Task brief:
Would you please transcribe the data in full and exactly, excluding images?

(Information provided Opens)

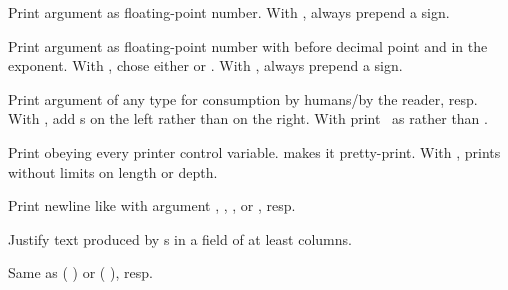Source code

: \begin{LIST}{1cm}
\begin{LIST}{.5cm}
    Print argument as floating-point number. With , always prepend a sign.

    Print argument as floating-point number with 
    before decimal point and  in the
    exponent. With , chose either  or . With , always prepend a sign.

    Print argument of any type for consumption by humans/by the
    reader, resp. With , add s on the left
    rather than on the right. With \kwd{:} print \NIL\ as \LIT{()} rather
    than .

    Print obeying every printer control variable. \kwd{:} makes it
    pretty-print. With , prints without limits on length or depth.

    Print newline like  with argument
    , , , or , resp.

    Justify text produced by s in a field of at least
     columns.

    Same as (  ) or
    (  ), resp.


\end{LIST}
\end{LIST}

(Information provided Closes)

Finished task:
Source code

: \begin{LIST}{1cm}
\begin{LIST}{.5cm}
    Print argument as floating-point number. With , always prepend a sign.

    Print argument as floating-point number with 
    before decimal point and  in the
    exponent. With , chose either  or . With , always prepend a sign.

    Print argument of any type for consumption by humans/by the
    reader, resp. With , add s on the left
    rather than on the right. With \kwd{:} print \NIL\ as \LIT{()} rather
    than .

    Print obeying every printer control variable. \kwd{:} makes it
    pretty-print. With , prints without limits on length or depth.

    Print newline like  with argument
    , , , or , resp.

    Justify text produced by s in a field of at least
     columns.

    Same as (  ) or
    (  ), resp.


\end{LIST}
\end{LIST}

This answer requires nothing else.